**TASK TO COMPLETE:**
From the records below, set down exactly the lines starting with the line that contains "Ebene & komplette Programmausführung\\" and going on through the line that contains "Beschreibung & Folgender". Nothing else is wanted.

(Beginning of RECORDED DATA)

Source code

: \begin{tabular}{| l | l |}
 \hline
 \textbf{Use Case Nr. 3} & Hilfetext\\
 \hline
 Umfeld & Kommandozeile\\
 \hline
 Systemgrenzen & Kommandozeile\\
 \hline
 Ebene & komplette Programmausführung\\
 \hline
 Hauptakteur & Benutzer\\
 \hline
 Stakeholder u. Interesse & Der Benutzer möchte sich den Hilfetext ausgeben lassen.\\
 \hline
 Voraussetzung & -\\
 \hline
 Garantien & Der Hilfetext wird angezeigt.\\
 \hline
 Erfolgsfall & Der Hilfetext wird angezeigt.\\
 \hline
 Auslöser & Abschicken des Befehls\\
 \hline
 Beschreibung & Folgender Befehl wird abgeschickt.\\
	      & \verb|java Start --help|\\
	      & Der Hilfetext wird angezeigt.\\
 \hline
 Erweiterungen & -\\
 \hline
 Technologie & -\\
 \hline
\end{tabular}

(End of RECORDED DATA)

**RESPONSE TO THIS EXERCISE:**
 Ebene & komplette Programmausführung\\
 \hline
 Hauptakteur & Benutzer\\
 \hline
 Stakeholder u. Interesse & Der Benutzer möchte sich den Hilfetext ausgeben lassen.\\
 \hline
 Voraussetzung & -\\
 \hline
 Garantien & Der Hilfetext wird angezeigt.\\
 \hline
 Erfolgsfall & Der Hilfetext wird angezeigt.\\
 \hline
 Auslöser & Abschicken des Befehls\\
 \hline
 Beschreibung & Folgender Befehl wird abgeschickt.\\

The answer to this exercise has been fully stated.